Dataset entries:
*** Block opens ***
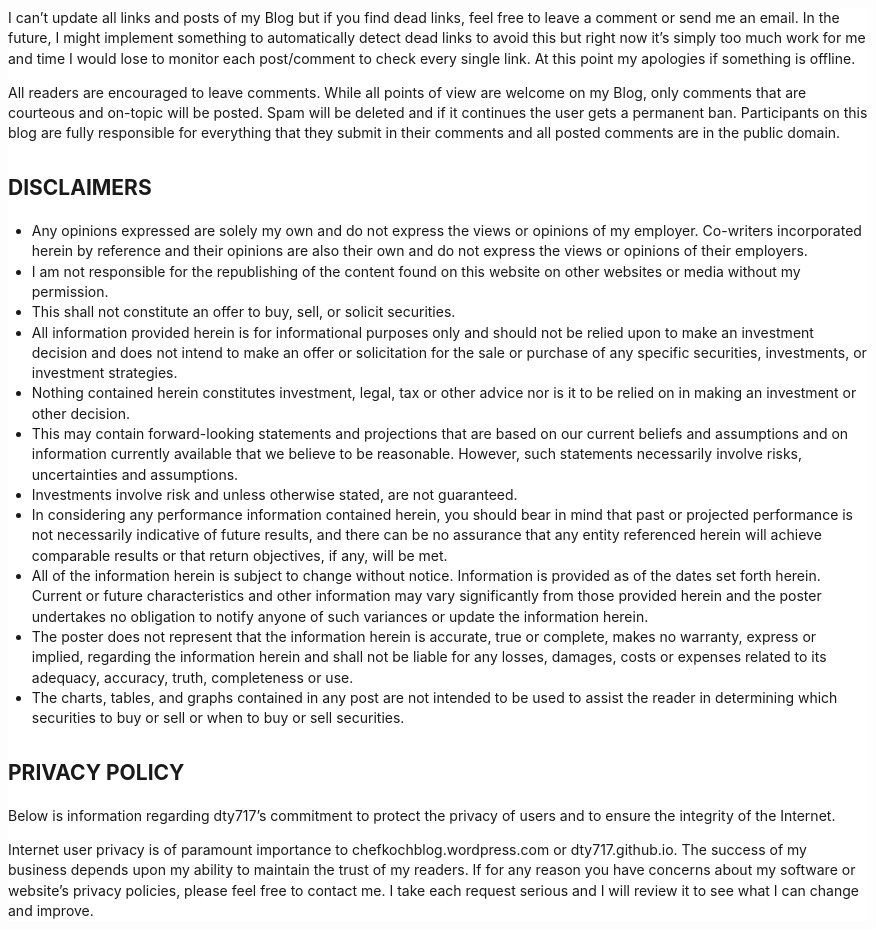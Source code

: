 I can’t update all links and posts of my Blog but if you find dead links, feel free to leave a comment or send me an email. In the future, I might implement something to automatically detect dead links to avoid this but right now it’s simply too much work for me and time I would lose to monitor each post/comment to check every single link. At this point my apologies if something is offline.

All readers are encouraged to leave comments. While all points of view are welcome on my Blog, only comments that are courteous and on-topic will be posted. Spam will be deleted and if it continues the user gets a permanent ban. Participants on this blog are fully responsible for everything that they submit in their comments and all posted comments are in the public domain.


## DISCLAIMERS

- Any opinions expressed are solely my own and do not express the views or opinions of my employer. Co-writers incorporated herein by reference and their opinions are also their own and do not express the views or opinions of their employers.
- I am not responsible for the republishing of the content found on this website on other websites or media without my permission.
- This shall not constitute an offer to buy, sell, or solicit securities.
- All information provided herein is for informational purposes only and should not be relied upon to make an investment decision and does not intend to make an offer or solicitation for the sale or purchase of any specific securities, investments, or investment strategies.
- Nothing contained herein constitutes investment, legal, tax or other advice nor is it to be relied on in making an investment or other decision.
- This may contain forward-looking statements and projections that are based on our current beliefs and assumptions and on information currently available that we believe to be reasonable. However, such statements necessarily involve risks, uncertainties and assumptions.
- Investments involve risk and unless otherwise stated, are not guaranteed.
- In considering any performance information contained herein, you should bear in mind that past or projected performance is not necessarily indicative of future results, and there can be no assurance that any entity referenced herein will achieve comparable results or that return objectives, if any, will be met.
- All of the information herein is subject to change without notice. Information is provided as of the dates set forth herein. Current or future characteristics and other information may vary significantly from those provided herein and the poster undertakes no obligation to notify anyone of such variances or update the information herein.
- The poster does not represent that the information herein is accurate, true or complete, makes no warranty, express or implied, regarding the information herein and shall not be liable for any losses, damages, costs or expenses related to its adequacy, accuracy, truth, completeness or use.
- The charts, tables, and graphs contained in any post are not intended to be used to assist the reader in determining which securities to buy or sell or when to buy or sell securities.


## PRIVACY POLICY

Below is information regarding dty717’s commitment to protect the privacy of users and to ensure the integrity of the Internet.

Internet user privacy is of paramount importance to chefkochblog.wordpress.com or dty717.github.io. The success of my business depends upon my ability to maintain the trust of my readers. If for any reason you have concerns about my software or website’s privacy policies, please feel free to contact me. I take each request serious and I will review it to see what I can change and improve.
*** Block closes ***
*WORK ITEM:*
Whenever "securities" occurs in a line of the entries, copy that line.

*FINAL ANSWER:*
- This shall not constitute an offer to buy, sell, or solicit securities.
- All information provided herein is for informational purposes only and should not be relied upon to make an investment decision and does not intend to make an offer or solicitation for the sale or purchase of any specific securities, investments, or investment strategies.
- The charts, tables, and graphs contained in any post are not intended to be used to assist the reader in determining which securities to buy or sell or when to buy or sell securities.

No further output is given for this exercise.